So everyday there is a new site which fesses up that they have been pwned. Someone came in, stole the lot, but don't worry, they only got something minor. And then a few days later, well, it seems there was a bit more. And by the time you stop caring about the story, it comes out that they got the universe.
And you, despite being a loyal reader of this blog, have used the same password on two sites. And you are pwned. [[ Side note: if you stop reading now, go to this link and check yourself out https://haveibeenpwned.com/ ]]
If you administrate a 'real $ network' one of your concerns is your team. You are only as strong as the weakest link. And you just know someone on your team uses the same password on some irrelevant blog as on your key customer data server.

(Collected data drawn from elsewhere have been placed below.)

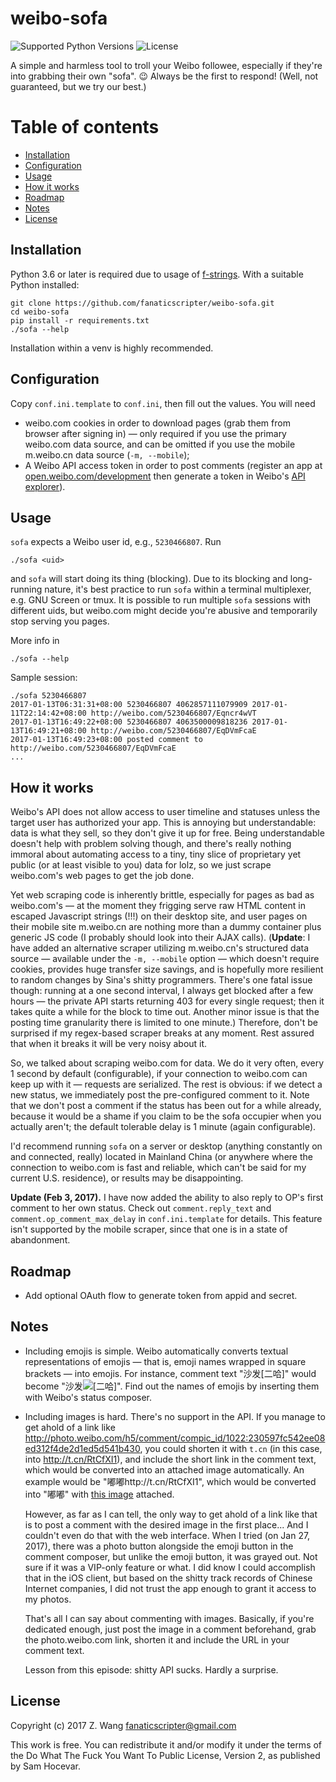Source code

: <!-- END doctoc generated TOC please keep comment here to allow auto update -->

# weibo-sofa

![Supported Python Versions](https://img.shields.io/badge/python-3.6-blue.svg?maxAge=2592000)
![License](https://img.shields.io/badge/license-WTFPL-blue.svg?maxAge=2592000)

A simple and harmless tool to troll your Weibo followee, especially if they're into grabbing their own "sofa". 😉 Always be the first to respond! (Well, not guaranteed, but we try our best.)

# Table of contents

- [Installation](#installation)
- [Configuration](#configuration)
- [Usage](#usage)
- [How it works](#how-it-works)
- [Roadmap](#roadmap)
- [Notes](#notes)
- [License](#license)

## Installation

Python 3.6 or later is required due to usage of [f-strings](https://docs.python.org/3.6/whatsnew/3.6.html#whatsnew36-pep498). With a suitable Python installed:

```
git clone https://github.com/fanaticscripter/weibo-sofa.git
cd weibo-sofa
pip install -r requirements.txt
./sofa --help
```

Installation within a venv is highly recommended.

## Configuration

Copy `conf.ini.template` to `conf.ini`, then fill out the values. You will need

- weibo.com cookies in order to download pages (grab them from browser after signing in) — only required if you use the primary weibo.com data source, and can be omitted if you use the mobile m.weibo.cn data source (`-m, --mobile`);
- A Weibo API access token in order to post comments (register an app at [open.weibo.com/development](http://open.weibo.com/development) then generate a token in Weibo's [API explorer](http://open.weibo.com/tools/apitest.php)).

## Usage

`sofa` expects a Weibo user id, e.g., `5230466807`. Run

```
./sofa <uid>
```

and `sofa` will start doing its thing (blocking). Due to its blocking and long-running nature, it's best practice to run `sofa` within a terminal multiplexer, e.g. GNU Screen or tmux. It is possible to run multiple `sofa` sessions with different uids, but weibo.com might decide you're abusive and temporarily stop serving you pages.

More info in

```
./sofa --help
```

Sample session:

```
./sofa 5230466807
2017-01-13T06:31:31+08:00 5230466807 4062857111079909 2017-01-11T22:14:42+08:00 http://weibo.com/5230466807/Eqncr4wVT
2017-01-13T16:49:22+08:00 5230466807 4063500009818236 2017-01-13T16:49:21+08:00 http://weibo.com/5230466807/EqDVmFcaE
2017-01-13T16:49:23+08:00 posted comment to http://weibo.com/5230466807/EqDVmFcaE
...
```

## How it works

Weibo's API does not allow access to user timeline and statuses unless the target user has authorized your app. This is annoying but understandable: data is what they sell, so they don't give it up for free. Being understandable doesn't help with problem solving though, and there's really nothing immoral about automating access to a tiny, tiny slice of proprietary yet public (or at least visible to you) data for lolz, so we just scrape weibo.com's web pages to get the job done.

Yet web scraping code is inherently brittle, especially for pages as bad as weibo.com's — at the moment they frigging serve raw HTML content in escaped Javascript strings (!!!) on their desktop site, and user pages on their mobile site m.weibo.cn are nothing more than a dummy container plus generic JS code (I probably should look into their AJAX calls). (**Update**: I have added an alternative scraper utilizing m.weibo.cn's structured data source — available under the `-m, --mobile` option — which doesn't require cookies, provides huge transfer size savings, and is hopefully more resilient to random changes by Sina's shitty programmers. There's one fatal issue though: running at a one second interval, I always get blocked after a few hours — the private API starts returning 403 for every single request; then it takes quite a while for the block to time out. Another minor issue is that the posting time granularity there is limited to one minute.) Therefore, don't be surprised if my regex-based scraper breaks at any moment. Rest assured that when it breaks it will be very noisy about it.

So, we talked about scraping weibo.com for data. We do it very often, every 1 second by default (configurable), if your connection to weibo.com can keep up with it — requests are serialized. The rest is obvious: if we detect a new status, we immediately post the pre-configured comment to it. Note that we don't post a comment if the status has been out for a while already, because it would be a shame if you claim to be the sofa occupier when you actually aren't; the default tolerable delay is 1 minute (again configurable).

I'd recommend running `sofa` on a server or desktop (anything constantly on and connected, really) located in Mainland China (or anywhere where the connection to weibo.com is fast and reliable, which can't be said for my current U.S. residence), or results may be disappointing.

**Update (Feb 3, 2017).** I have now added the ability to also reply to OP's first comment to her own status. Check out `comment.reply_text` and `comment.op_comment_max_delay` in `conf.ini.template` for details. This feature isn't supported by the mobile scraper, since that one is in a state of abandonment.

## Roadmap

- Add optional OAuth flow to generate token from appid and secret.

## Notes

- Including emojis is simple. Weibo automatically converts textual representations of emojis — that is, emoji names wrapped in square brackets — into emojis. For instance, comment text "沙发[二哈]" would become "沙发![[二哈]](https://img.t.sinajs.cn/t4/appstyle/expression/ext/normal/74/moren_hashiqi_org.png)". Find out the names of emojis by inserting them with Weibo's status composer.

- Including images is hard. There's no support in the API. If you manage to get ahold of a link like <http://photo.weibo.com/h5/comment/compic_id/1022:230597fc542ee08ed312f4de2d1ed5d541b430>, you could shorten it with `t.cn` (in this case, into <http://t.cn/RtCfXI1>), and include the short link in the comment text, which would be converted into an attached image automatically. An example would be "嘟嘟http://t.cn/RtCfXI1", which would be converted into "嘟嘟" with [this image](http://ww3.sinaimg.cn/bmiddle/005Hl0D7gw1f6mqksxcggj30k00k0abe.jpg) attached.

  However, as far as I can tell, the only way to get ahold of a link like that is to post a comment with the desired image in the first place... And I couldn't even do that with the web interface. When I tried (on Jan 27, 2017), there was a photo button alongside the emoji button in the comment composer, but unlike the emoji button, it was grayed out. Not sure if it was a VIP-only feature or what. I did know I could accomplish that in the iOS client, but based on the shitty track records of Chinese Internet companies, I did not trust the app enough to grant it access to my photos.

  That's all I can say about commenting with images. Basically, if you're dedicated enough, just post the image in a comment beforehand, grab the photo.weibo.com link, shorten it and include the URL in your comment text.

  Lesson from this episode: shitty API sucks. Hardly a surprise.

## License

Copyright (c) 2017 Z. Wang <fanaticscripter@gmail.com>

This work is free. You can redistribute it and/or modify it under the terms of the Do What The Fuck You Want To Public License, Version 2, as published by Sam Hocevar.
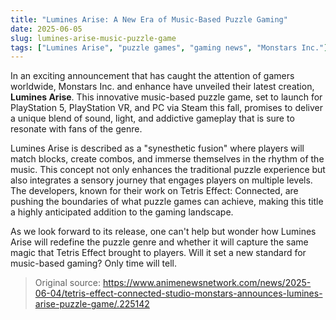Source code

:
 ```yaml
---
title: "Lumines Arise: A New Era of Music-Based Puzzle Gaming"
date: 2025-06-05
slug: lumines-arise-music-puzzle-game
tags: ["Lumines Arise", "puzzle games", "gaming news", "Monstars Inc."]
---
```


In an exciting announcement that has caught the attention of gamers worldwide, Monstars Inc. and enhance have unveiled their latest creation, **Lumines Arise**. This innovative music-based puzzle game, set to launch for PlayStation 5, PlayStation VR, and PC via Steam this fall, promises to deliver a unique blend of sound, light, and addictive gameplay that is sure to resonate with fans of the genre.

Lumines Arise is described as a "synesthetic fusion" where players will match blocks, create combos, and immerse themselves in the rhythm of the music. This concept not only enhances the traditional puzzle experience but also integrates a sensory journey that engages players on multiple levels. The developers, known for their work on Tetris Effect: Connected, are pushing the boundaries of what puzzle games can achieve, making this title a highly anticipated addition to the gaming landscape.

As we look forward to its release, one can't help but wonder how Lumines Arise will redefine the puzzle genre and whether it will capture the same magic that Tetris Effect brought to players. Will it set a new standard for music-based gaming? Only time will tell.

> Original source: https://www.animenewsnetwork.com/news/2025-06-04/tetris-effect-connected-studio-monstars-announces-lumines-arise-puzzle-game/.225142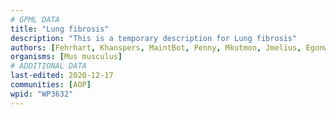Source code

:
 ```yaml
---
# GPML DATA
title: "Lung fibrosis"
description: "This is a temporary description for Lung fibrosis"
authors: [Fehrhart, Khanspers, MaintBot, Penny, Mkutmon, Jmelius, Egonw, Laurent]
organisms: [Mus musculus]
# ADDITIONAL DATA
last-edited: 2020-12-17
communities: [AOP]
wpid: "WP3632"
---
```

So you concoct a plan. You will download all the leaks, and build a big database of them. A little google, a little dark-web-fu, you are there. You will make some pre-check script on your password db that checks people's proposed passwords.
And then you run into a bit of an issue. You really need to have this on everyone's desktop. And its kind of big. And its not obvious you want to do that.
So the path I have been researching is to use a type of AI called a 'Generic Adversarial Network'. The idea is to train a model on this dataset. You then ship the model to each desktop (and the model cannot be reversed since its lossy). The model would say "this password you propose it is *similar* to the dataset, and thus you should not use it. But, i found this pretty difficult to get correct-enough to use.
So today I found a different solution. Check this 'Vailidating Leaked Passwords with k-Anonymity' by cloudflare. And, cuz its 2018, a sample github repo that implements it. And its in bash! About time bash got some API love. Minus points for cheating and using curl rather than using bash built-in socket support.
So, now you that hypothetical admin, can take that github repo, and put a filter in on the client-side of 'i want to use this new password', and be safe.